Learning Perl Challenge: directory with the most files

Find the top 10 directories on your system that has the most files in it. For that, only count the files immediately under it. That is, don’t count files in subdirectories. For file, I mean just about anything that isn’t a symbolic link or weird device. Think about how you want to show the person running your program what it’s doing.

This challenge isn’t about counting so much as traversing, remembering, and displaying. How do you know what you need to handle next and which one was largest?

I’m actually writing my own version of this right now because I’m making some benchmarks on opendir versus glob and need some test cases. I could just create some new directories and make a bunch of fake files in them, but that’s no fun.

I don’t care how long your program takes, although you might. Let it run in a window (or screen) on its own. Test it on a small directory first (so, there’s a hint there).

I made a Curses version (but don’t look at it until you’ve tried your own solution!):

You can see a list of all Challenges and my summaries as well as the programs that I created and put in the Learning Perl Challenges GitHub repository.

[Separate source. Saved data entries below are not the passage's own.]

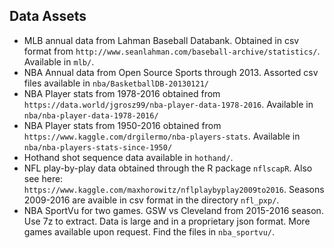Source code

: ## Data Assets

+ MLB annual data from Lahman Baseball Databank.  Obtained in csv format from `http://www.seanlahman.com/baseball-archive/statistics/`.  Available in `mlb/`.
+ NBA Annual data from Open Source Sports through 2013.  Assorted csv files available in `nba/BasketballDB-20130121/`
+ NBA Player stats from 1978-2016 obtained from `https://data.world/jgrosz99/nba-player-data-1978-2016`.  Available in `nba/nba-player-data-1978-2016/`
+ NBA Player stats from 1950-2016 obtained from `https://www.kaggle.com/drgilermo/nba-players-stats`.  Available in `nba/nba-players-stats-since-1950/`
+ Hothand shot sequence data available in `hothand/`.
+ NFL play-by-play data obtained through the R package `nflscapR`.  Also see here: `https://www.kaggle.com/maxhorowitz/nflplaybyplay2009to2016`.  Seasons 2009-2016 are avaible in csv format in the directory `nfl_pxp/`.
+ NBA SportVu for two games.  GSW vs Cleveland from 2015-2016 season.  Use 7z to extract.  Data is large and in a proprietary json format.  More games available upon request.  Find the files in `nba_sportvu/`.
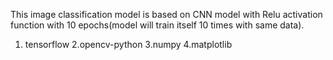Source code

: This image classification model is based on  CNN model with Relu activation function with 10 epochs(model will train itself 10 times with same data). 
1. tensorflow
2.opencv-python
3.numpy
4.matplotlib
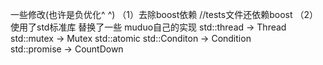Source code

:一些修改(也许是负优化^ ^)
（1）去除boost依赖 //tests文件还依赖boost
（2）使用了std标准库 替换了一些 muduo自己的实现
	std::thread -> Thread
	std::mutex -> Mutex
	std::atomic
	std::Conditon -> Condition	
	std::promise -> CountDown
	



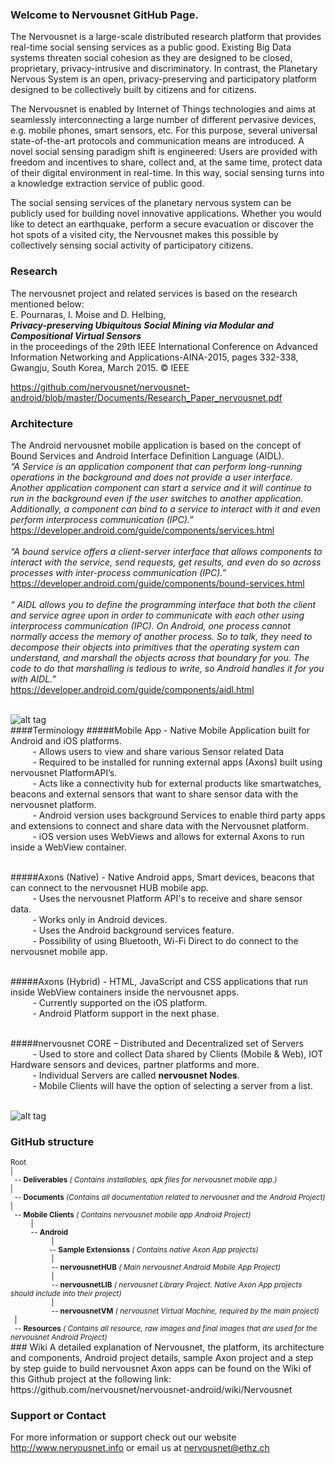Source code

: ### Welcome to Nervousnet GitHub Page.
The Nervousnet is a large-scale distributed research platform that provides real-time social sensing services as a public good. Existing Big Data systems threaten social cohesion as they are designed to be closed, proprietary, privacy-intrusive and discriminatory. In contrast, the Planetary Nervous System is an open, privacy-preserving and participatory platform designed to be collectively built by citizens and for citizens.

The Nervousnet is enabled by Internet of Things technologies and aims at seamlessly interconnecting a large number of different pervasive devices, e.g. mobile phones, smart sensors, etc. For this purpose, several universal state-of-the-art protocols and communication means are introduced. A novel social sensing paradigm shift is engineered: Users are provided with freedom and incentives to share, collect and, at the same time, protect data of their digital environment in real-time. In this way, social sensing turns into a knowledge extraction service of public good.

The social sensing services of the planetary nervous system can be publicly used for building novel innovative applications. Whether you would like to detect an earthquake, perform a secure evacuation or discover the hot spots of a visited city, the Nervousnet makes this possible by collectively sensing social activity of participatory citizens.

### Research<br>
The nervousnet project and related services is based on the research mentioned below:<br>
E. Pournaras, I. Moise and D. Helbing,<br>
<b><i>Privacy-preserving Ubiquitous Social Mining via Modular and Compositional Virtual Sensors </b></i><br>
in the proceedings of the 29th IEEE International Conference on Advanced Information Networking and Applications-AINA-2015, pages 332-338, Gwangju, South Korea, March 2015. © IEEE<br>

https://github.com/nervousnet/nervousnet-android/blob/master/Documents/Research_Paper_nervousnet.pdf



### Architecture<br>
The Android nervousnet mobile application is based on the concept of Bound Services and Android Interface Definition
Language (AIDL).<br>
<i>“A Service is an application component that can perform long-running operations in the background and does not provide a user
interface. Another application component can start a service and it will continue to run in the background even if the user switches to
another application. Additionally, a component can bind to a service to interact with it and even perform interprocess communication
(IPC).” </i><br>
https://developer.android.com/guide/components/services.html<br><br>
<i>“A bound service offers a client-server interface that allows components to interact with the service, send requests, get results, and even do so across processes with inter-process communication (IPC).”</i><br>
https://developer.android.com/guide/components/bound-services.html<br><br>
<i>“ AIDL allows you to define the programming interface that both the client and service agree upon in order to communicate with each
other using interprocess communication (IPC). On Android, one process cannot normally access the memory of another process. So to
talk, they need to decompose their objects into primitives that the operating system can understand, and marshall the objects across that
boundary for you. The code to do that marshalling is tedious to write, so Android handles it for you with AIDL.”</i><br>
https://developer.android.com/guide/components/aidl.html<br><br>

![alt tag](https://github.com/nervousnet/nervousnet-android/blob/master/Resources/Images/Others/ppt_screens/Slide3.jpg)
<br>
####Terminology
#####Mobile App - Native Mobile Application built for Android and iOS platforms. <br>
&nbsp; &nbsp; &nbsp; &nbsp; &nbsp;- Allows users to view and share various Sensor related Data<br>
&nbsp; &nbsp; &nbsp; &nbsp; &nbsp;- Required to be installed for running external apps (Axons) built using nervousnet PlatformAPI’s.<br>
&nbsp; &nbsp; &nbsp; &nbsp; &nbsp;- Acts like a connectivity hub for external products like smartwatches, beacons and external sensors that want to share sensor data with the nervousnet platform.<br>
&nbsp; &nbsp; &nbsp; &nbsp; &nbsp;- Android version uses background Services to enable third party apps and extensions to connect and share data with the Nervousnet platform.<br>
&nbsp; &nbsp; &nbsp; &nbsp; &nbsp;- iOS version uses WebViews and allows for external Axons to run inside a WebView container.<br><br>

#####Axons (Native) - Native Android apps, Smart devices, beacons that can connect to the nervousnet HUB mobile app.<br>
&nbsp; &nbsp; &nbsp; &nbsp; &nbsp;- Uses the nervousnet Platform API's to receive and share sensor data.<br>
&nbsp; &nbsp; &nbsp; &nbsp; &nbsp;- Works only in Android devices.<br>
&nbsp; &nbsp; &nbsp; &nbsp; &nbsp;- Uses the Android background services feature.<br>
&nbsp; &nbsp; &nbsp; &nbsp; &nbsp;- Possibility of using Bluetooth, Wi-Fi Direct to do connect to the nervousnet mobile app.<br><br>

#####Axons (Hybrid) - HTML, JavaScript and CSS applications that run inside WebView containers inside the nervousnet apps. <br>
&nbsp; &nbsp; &nbsp; &nbsp; &nbsp;- Currently supported on the iOS platform.<br>
&nbsp; &nbsp; &nbsp; &nbsp; &nbsp;- Android Platform support in the next phase.<br><br>

#####nervousnet CORE – Distributed and Decentralized set of Servers <br>
&nbsp; &nbsp; &nbsp; &nbsp; &nbsp;- Used to store and collect Data shared by Clients (Mobile & Web), IOT Hardware sensors and devices, partner platforms and more.<br>
&nbsp; &nbsp; &nbsp; &nbsp; &nbsp;- Individual Servers are called <b>nervousnet Nodes</b>.<br>
&nbsp; &nbsp; &nbsp; &nbsp; &nbsp;- Mobile Clients will have the option of selecting a server from a list.<br><br>


![alt tag](https://github.com/nervousnet/nervousnet-android/blob/master/Resources/Images/Others/ppt_screens/Slide5.jpg)
<br>
### GitHub structure
<small>
Root <br>
 |<br>
 &nbsp; -- <b>Deliverables</b> <i>( Contains installables, apk files for nervousnet mobile app.)</i><br>
 |<br>
 &nbsp; -- <b>Documents</b> <i>(Contains all documentation related to nervousnet and the Android Project)</i><br>
 |<br>
 &nbsp; -- <b>Mobile Clients</b> <i>( Contains nervousnet mobile app Android Project)</i><br>
  &nbsp; &nbsp; &nbsp; &nbsp; &nbsp;  |<br> 
  &nbsp; &nbsp; &nbsp; &nbsp; &nbsp; -- <b>Android</b><br>
 &nbsp; &nbsp; &nbsp; &nbsp; &nbsp; &nbsp; &nbsp; &nbsp; &nbsp; &nbsp;  |<br> 
  &nbsp; &nbsp; &nbsp; &nbsp; &nbsp;&nbsp; &nbsp; &nbsp; &nbsp; &nbsp; -- <b>Sample Extensionss</b> <i>( Contains native Axon App projects)</i><br>
 &nbsp; &nbsp; &nbsp; &nbsp; &nbsp; &nbsp; &nbsp; &nbsp; &nbsp; &nbsp;  |<br> 
  &nbsp; &nbsp; &nbsp; &nbsp; &nbsp; &nbsp; &nbsp; &nbsp; &nbsp; &nbsp; -- <b>nervousnetHUB</b> <i>( Main nervousnet Android Mobile App Project)</i><br>
 &nbsp; &nbsp; &nbsp; &nbsp; &nbsp; &nbsp; &nbsp; &nbsp; &nbsp; &nbsp;  |<br> 
 &nbsp; &nbsp; &nbsp; &nbsp; &nbsp; &nbsp; &nbsp; &nbsp; &nbsp; &nbsp; -- <b>nervousnetLIB</b> <i>( nervousnet Library Project. Native Axon App projects should include into their project)</i><br>
 &nbsp; &nbsp; &nbsp; &nbsp; &nbsp; &nbsp; &nbsp; &nbsp; &nbsp; &nbsp;  |<br> 
 &nbsp; &nbsp; &nbsp; &nbsp; &nbsp; &nbsp; &nbsp; &nbsp; &nbsp; &nbsp; -- <b>nervousnetVM</b> <i>( nervousnet Virtual Machine, required by the main project)</i><br>
 &nbsp;  |<br> 
 &nbsp; -- <b>Resources</b> <i>( Contains all resource, raw images and final images that are used for the nervousnet Android Project)</i><br>
</small>
### Wiki 
A detailed explanation of Nervousnet, the platform, its architecture and components, Android project details, sample Axon project and a step by step guide to build nervousnet Axon apps can be found on the Wiki of this Github project at the following link:
https://github.com/nervousnet/nervousnet-android/wiki/Nervousnet

### Support or Contact
For more information or support check out our website http://www.nervousnet.info or email us at nervousnet@ethz.ch
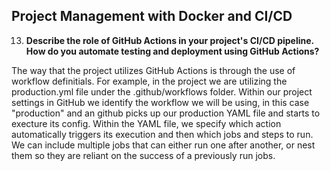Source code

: ## Project Management with Docker and CI/CD

13. **Describe the role of GitHub Actions in your project's CI/CD pipeline. How do you automate testing and deployment using GitHub Actions?**

The way that the project utilizes GitHub Actions is through the use of workflow definitials. For example, in the project we are utilizing the production.yml file under the .github/workflows folder. Within our project settings in GitHub we identify the workflow we will be using, in this case "production" and an github picks up our production YAML file and starts to execture its config.
Within the YAML file, we specify which action automatically triggers its execution and then which jobs and steps to run. We can include multiple jobs that can either run one after another, or nest them so they are reliant on the success of a previously run jobs.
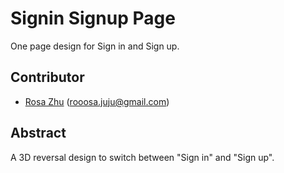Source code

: # Signin Signup Page
One page design for Sign in and Sign up.

## Contributor
* [Rosa Zhu](https://github.com/rooosaJUJU) (rooosa.juju@gmail.com)

## Abstract
A 3D reversal design to switch between "Sign in" and "Sign up".
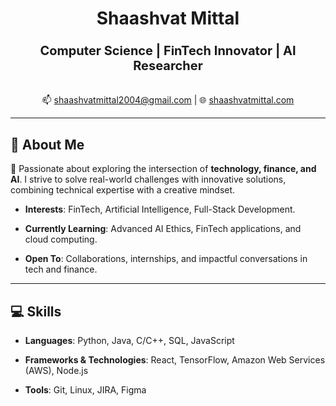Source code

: <div align="center">

# Shaashvat Mittal

### <span style="font-size: 20px;">**Computer Science | FinTech Innovator | AI Researcher**</span>

</div>
<br>
<div align="center">
📫 <a href="mailto:shaashvatmittal2004@gmail.com">shaashvatmittal2004@gmail.com</a> | 🌐 <a href="https://www.shaashvatmittal.com">shaashvatmittal.com</a>
</div>

---

## 👋 About Me

🚀 Passionate about exploring the intersection of **technology, finance, and AI**. I strive to solve real-world challenges with innovative solutions, combining technical expertise with a creative mindset.

- **Interests**: FinTech, Artificial Intelligence, Full-Stack Development.
 
- **Currently Learning**: Advanced AI Ethics, FinTech applications, and cloud computing.
 
- **Open To**: Collaborations, internships, and impactful conversations in tech and finance.

---

## 💻 Skills

- **Languages**: Python, Java, C/C++, SQL, JavaScript
  
- **Frameworks & Technologies**: React, TensorFlow, Amazon Web Services (AWS), Node.js
   
- **Tools**: Git, Linux, JIRA, Figma
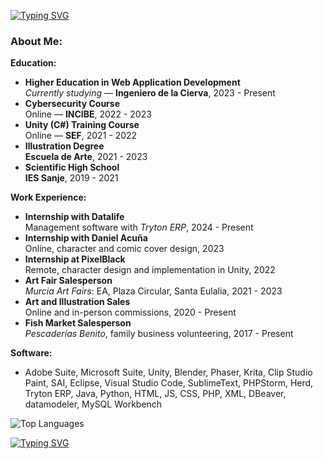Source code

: 
[![Typing SVG](https://readme-typing-svg.herokuapp.com?font=Chivo+Mono&color=FF69B4&size=20&lines=ʕっ•ᴥ•ʔっ)](https://git.io/typing-svg)

### About Me:

**Education:**
- **Higher Education in Web Application Development**  
  _Currently studying_ — **Ingeniero de la Cierva**, 2023 - Present
- **Cybersecurity Course**  
  Online — **INCIBE**, 2022 - 2023
- **Unity (C#) Training Course**  
  Online — **SEF**, 2021 - 2022
- **Illustration Degree**  
  **Escuela de Arte**, 2021 - 2023
- **Scientific High School**  
  **IES Sanje**, 2019 - 2021

**Work Experience:**
- **Internship with Datalife**  
  Management software with _Tryton ERP_, 2024 - Present
- **Internship with Daniel Acuña**  
  Online, character and comic cover design, 2023
- **Internship at PixelBlack**  
  Remote, character design and implementation in Unity, 2022
- **Art Fair Salesperson**  
  _Murcia Art Fairs_: EA, Plaza Circular, Santa Eulalia, 2021 - 2023
- **Art and Illustration Sales**  
  Online and in-person commissions, 2020 - Present
- **Fish Market Salesperson**  
  _Pescaderías Benito_, family business volunteering, 2017 - Present

**Software:**
- Adobe Suite, Microsoft Suite, Unity, Blender, Phaser, Krita, Clip Studio Paint, SAI, Eclipse, Visual Studio Code, SublimeText, PHPStorm, Herd, Tryton ERP, Java, Python, HTML, JS, CSS, PHP, XML, DBeaver, datamodeler, MySQL Workbench 

![Top Languages](https://github-readme-stats.vercel.app/api/top-langs/?username=MariaMartinezRos&layout=compact)

[![Typing SVG](https://readme-typing-svg.herokuapp.com?font=Chivo+Mono&color=40E0D0&size=20&lines=υ´•+ﻌ+•`υ)](https://git.io/typing-svg)

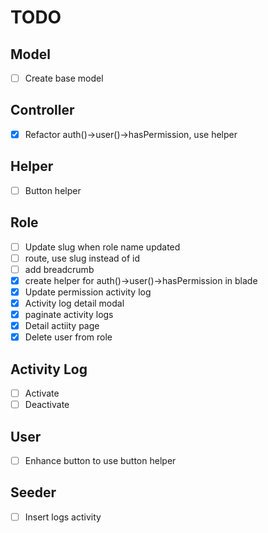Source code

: # TODO

## Model

-   [ ] Create base model

## Controller

-   [x] Refactor auth()->user()->hasPermission, use helper

## Helper

-   [ ] Button helper

## Role

-   [ ] Update slug when role name updated
-   [ ] route, use slug instead of id
-   [ ] add breadcrumb
-   [x] create helper for auth()->user()->hasPermission in blade
-   [x] Update permission activity log
-   [x] Activity log detail modal
-   [x] paginate activity logs
-   [x] Detail actiity page
-   [x] Delete user from role

## Activity Log

-   [ ] Activate
-   [ ] Deactivate

## User

-   [ ] Enhance button to use button helper

## Seeder

-   [ ] Insert logs activity
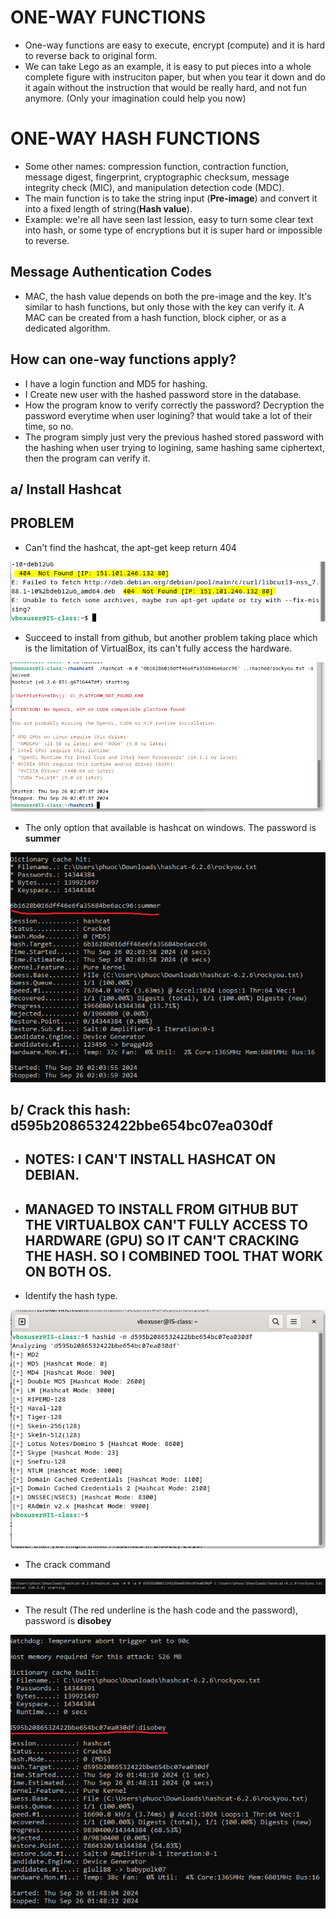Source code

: 
# ONE-WAY FUNCTIONS
- One-way functions are easy to execute, encrypt (compute) and it is hard to reverse back to original form.
- We can take Lego as an example, it is easy to put pieces into a whole complete figure with instruciton paper, but when you tear it down and do it again without the instruction that would be really hard, and not fun anymore. (Only your imagination could help you now)
# ONE-WAY HASH FUNCTIONS
- Some other names: compression function, contraction function, message digest, fingerprint, cryptographic checksum, message integrity check (MIC), and manipulation detection code (MDC).
- The main function is to take the string input (**Pre-image**) and convert it into a fixed length of string(**Hash value**).
- Example: we're all have seen last lession, easy to turn some clear text into hash, or some type of encryptions but it is super hard or impossible to reverse.
## Message Authentication Codes
- MAC, the hash value depends on both the pre-image and the key. It's similar to hash functions, but only those with the key can verify it. A MAC can be created from a hash function, block cipher, or as a dedicated algorithm.
## How can one-way functions apply? 
- I have a login function and MD5 for hashing.
- I Create new user with the hashed password store in the database.
- How the program know to verify correctly the password? Decryption the password everytime when user logining? that would take a lot of their time, so no.
- The program simply just very the previous hashed stored password with the hashing when user trying to logining, same hashing same ciphertext, then the program can verify it.

## a/ Install Hashcat
## PROBLEM
- Can't find the hashcat, the apt-get keep return 404

![alt Not Found](image/h6/notfound.PNG)

- Succeed to install from github, but another problem taking place which is the limitation of VirtualBox, its can't fully access the hardware.

![alt Hardware problem](image/h6/hardware-problem.PNG)

- The only option that available is hashcat on windows. The password is **summer**

![alt result cracking password](image/h6/result.PNG)

## b/ Crack this hash: d595b2086532422bbe654bc07ea030df

- ## NOTES: I CAN'T INSTALL HASHCAT ON DEBIAN.
- ## MANAGED TO INSTALL FROM GITHUB BUT THE VIRTUALBOX CAN'T FULLY ACCESS TO HARDWARE (GPU) SO IT CAN'T CRACKING THE HASH. SO I COMBINED TOOL THAT WORK ON BOTH OS.

- Identify the hash type.

![alt identify the hash](image/h6/identify.PNG)

- The crack command 

![alt Command](image/h6/command.PNG)

- The result (The red underline is the hash code and the password), password is **disobey**

![alt Result](image/h6/infomation.PNG)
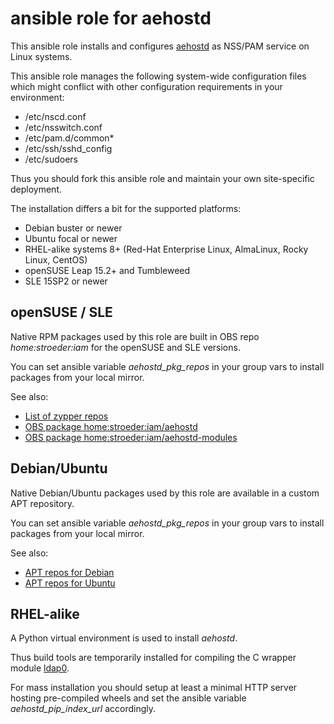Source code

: ansible role for aehostd
========================

This ansible role installs and configures
[aehostd](https://www.ae-dir.com/aehostd.html)
as NSS/PAM service on Linux systems.

This ansible role manages the following system-wide configuration files
which might conflict with other configuration requirements in your
environment:

  * /etc/nscd.conf
  * /etc/nsswitch.conf
  * /etc/pam.d/common*
  * /etc/ssh/sshd_config
  * /etc/sudoers

Thus you should fork this ansible role and maintain your own site-specific
deployment.

The installation differs a bit for the supported platforms:

  * Debian buster or newer
  * Ubuntu focal or newer
  * RHEL-alike systems 8+ (Red-Hat Enterprise Linux, AlmaLinux, Rocky Linux, CentOS)
  * openSUSE Leap 15.2+ and Tumbleweed
  * SLE 15SP2 or newer

openSUSE / SLE
--------------

Native RPM packages used by this role are built in OBS repo
_home:stroeder:iam_ for the openSUSE and SLE versions.

You can set ansible variable _aehostd_pkg_repos_ in your group vars
to install packages from your local mirror.

See also:
  * [List of zypper repos](https://download.opensuse.org/repositories/home:/stroeder:/iam/)
  * [OBS package home:stroeder:iam/aehostd](https://build.opensuse.org/package/show/home:stroeder:iam/aehostd)
  * [OBS package home:stroeder:iam/aehostd-modules](https://build.opensuse.org/package/show/home:stroeder:iam/aehostd-modules)

Debian/Ubuntu
-------------

Native Debian/Ubuntu packages used by this role are available
in a custom APT repository.

You can set ansible variable _aehostd_pkg_repos_ in your group vars
to install packages from your local mirror.

See also:
  * [APT repos for Debian](https://ae-dir.com/repo/debian/)
  * [APT repos for Ubuntu](https://ae-dir.com/repo/ubuntu/)

RHEL-alike
----------

A Python virtual environment is used to install _aehostd_.

Thus build tools are temporarily installed for compiling the C
wrapper module [ldap0](https://pypi.org/project/ldap0/).

For mass installation you should setup at least a minimal
HTTP server hosting pre-compiled wheels and set the ansible
variable _aehostd_pip_index_url_ accordingly.
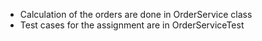 - Calculation of the orders are done in OrderService class
- Test cases for the assignment are in OrderServiceTest
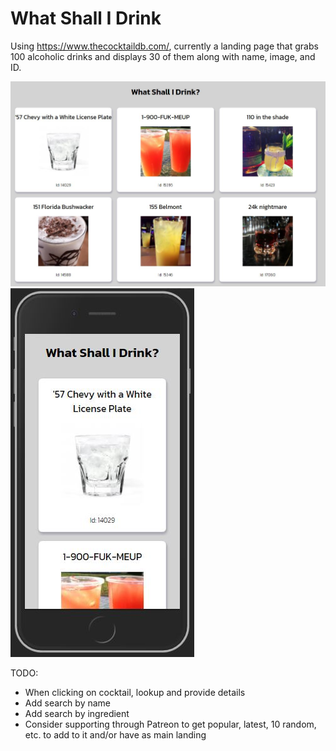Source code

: # What Shall I Drink

Using <https://www.thecocktaildb.com/>, currently a landing page that grabs 100 alcoholic drinks and displays 30 of them along with name, image, and ID.

![desktop screenshot](desktop-screenshot.JPG)
![mobile screenshot](mobile-screenshot.JPG)

TODO:

* When clicking on cocktail, lookup and provide details
* Add search by name
* Add search by ingredient
* Consider supporting through Patreon to get popular, latest, 10 random, etc. to add to it and/or have as main landing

Post to Twitter Post to Delicious Post to Digg Post to Facebook Post to Google Buzz Send Gmail Post to LinkedIn Post to Reddit Post to Slashdot Post to StumbleUpon Post to Technorati

Leave a comment

7 Comments.

  1. use strict;
    use warnings;
    use Path::Iterator::Rule;
    $|++;
    
    # start in this dir
    my $BASEDIR = $ARGV[0] || $ENV{HOME};
    
    # how many top results
    my $TOP_N = $ARGV[1] || 10;
    
    # give intermediate results to make it less boring for the user
    my $INTERMEDIATE_RESULTS_EVERY = $ARGV[2] || 10000;
    
    # maps dirname to number of files in it
    my $dir_to_file_number = {};
    
    # shortcut to number of keys in dir_to_file_number
    my $dirs_visited = 0;
    
    # helper functino that prints the top-n
    sub print_top_n {
        my $cur_result = 0;
        my @keys_sorted = sort { $dir_to_file_number->{$b}  $dir_to_file_number->{$a} } keys %$dir_to_file_number;
        for (@keys_sorted) { 
            last if $cur_result++ >= $TOP_N;
            printf "\n%-8d: %s", $dir_to_file_number->{$_}, $_;
        }
        print "\n";
    }
    
    # rules for traversing dirs
    my $dir_rule = Path::Iterator::Rule->new
        ->dir
        ->min_depth(1)
        ;
    # rules for finding files in a dir
    my $file_rule = Path::Iterator::Rule->new
        ->file
        ->min_depth(1)
        ->max_depth(1)
        ;
    
    # dir iterator
    my $next_dir = $dir_rule->iter($BASEDIR, {follow_symlinks=>0, depthfirst=>0, loop_safe=>0} );
    while (my $cur_dir = $next_dir->()) {
    
        # print current dir
        printf "\r%-70s", substr($cur_dir,0, 70);
    
        # file iterator
        my $next_file = $file_rule->iter( $cur_dir, {follow_symlinks=>0} );
        
        # count the files
        my $i = 0;
        $i++ while (my $cur_file = $next_file->());
        $dir_to_file_number->{$cur_dir} = $i;
    
        # print intermediate results if wanted
        if (++$dirs_visited % $INTERMEDIATE_RESULTS_EVERY == 0) {
            print_top_n;
            $dirs_visited = 0;
        }
    }
    
    # print final results
    print_top_n;
    
    

    I had a script that does just that in my ~/bin, originally using File::Find, now rewritten using Path::Iterator::Rule, after reading rjbs’ file finder modules comparison.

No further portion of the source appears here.